One day we heard voices over the loud speaker, in German and English: "You are free! We are English soldiers. The Germans are gone! You are liberated!" The English brought us food, but it proved too rich for our emaciated bodies and hundreds died.

When we were liberated, I was so sick that I could not move. I was brought to a German hospital where I was treated by German nurses. After I recuperated, I was released from the hospital and was placed in a barrack, formerly occupied by German guards. The English army continued to provide food. Jewish organizations also helped a great deal. My cousin Motel came to Bergen-Belsen from Palestine to search for surviving relatives, and it was through that the process family reunifications that I met my husband, Morris. It was April 1945. I was seventeen years old.

Postwar, my husband (then boyfriend) Morris got a job working in an American army PX in Marburg, Germany. He wanted me to join him in the American Sector because he felt it was safer. My cousin Motel wanted me to emigrate to Palestine, but I learned about the opportunity too late I later realized Palestine would have been too difficult for me.

Another cousin, Ethel, had moved to a farm in Lowell, Massachusetts before the war began. She offered us the chance to join her and her family in America. It took us almost four years to make legal arrangements to emigrate. Meanwhile, I married Morris and we moved to Stuttgart where we lived in quarters formerly inhabited by Germans. They had been stripped of their residences to make room for survivors. There was no work, but the Americans took care of us. We lived in Stuttgart for two and a half years. My first son, Arthur, was born in Stuttgart in 1948. Arthur was a year old when we arrived in the United States. We entered the U.S. through Brooklyn, New York. After we were processed, a friend met us and took us to her home in Brooklyn, where we ate and bathed. We then got on a train for Massachusetts and finally arrived at my cousin Ethel's farm in Lowell. We lived on the farm for eight months. My second son, Allen, was conceived there. Conditions were difficult on the farm. We decided to move to a cold-water flat in the Roxbury district of Boston, Massachusetts.

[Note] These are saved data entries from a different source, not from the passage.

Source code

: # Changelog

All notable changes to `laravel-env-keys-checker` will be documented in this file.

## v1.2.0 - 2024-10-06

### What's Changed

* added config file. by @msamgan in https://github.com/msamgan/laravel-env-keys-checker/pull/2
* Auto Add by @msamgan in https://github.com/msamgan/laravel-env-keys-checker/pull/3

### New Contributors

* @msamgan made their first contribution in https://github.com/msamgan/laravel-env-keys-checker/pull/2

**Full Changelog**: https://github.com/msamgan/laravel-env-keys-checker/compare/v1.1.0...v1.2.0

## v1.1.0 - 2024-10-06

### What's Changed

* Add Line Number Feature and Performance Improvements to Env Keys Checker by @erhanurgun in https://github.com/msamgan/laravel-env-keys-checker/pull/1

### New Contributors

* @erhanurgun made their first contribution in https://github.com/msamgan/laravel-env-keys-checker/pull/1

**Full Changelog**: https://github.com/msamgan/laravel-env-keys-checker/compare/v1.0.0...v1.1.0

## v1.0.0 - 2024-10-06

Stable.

Morris had no formal education or profession: he spent his formative years in the prison camps. His father had been in the textile business, and Morris managed to get a low-level job in a Chelsea, Massachusetts textile factory. He worked in the factory for ten years, rising from position to position, until he was the plant superintendent. During those years, we moved to Winthrop, Massachusetts, bought a house and had our third son, Robert. Soon after, Morris partnered with one of his employers to open a textile factory in Pawtucket, Rhode Island. The partnership flourished and over the next fifteen years, they acquired three more factories and founded a factory in Herzliya, Israel, which employed Russian Jewish immigrants.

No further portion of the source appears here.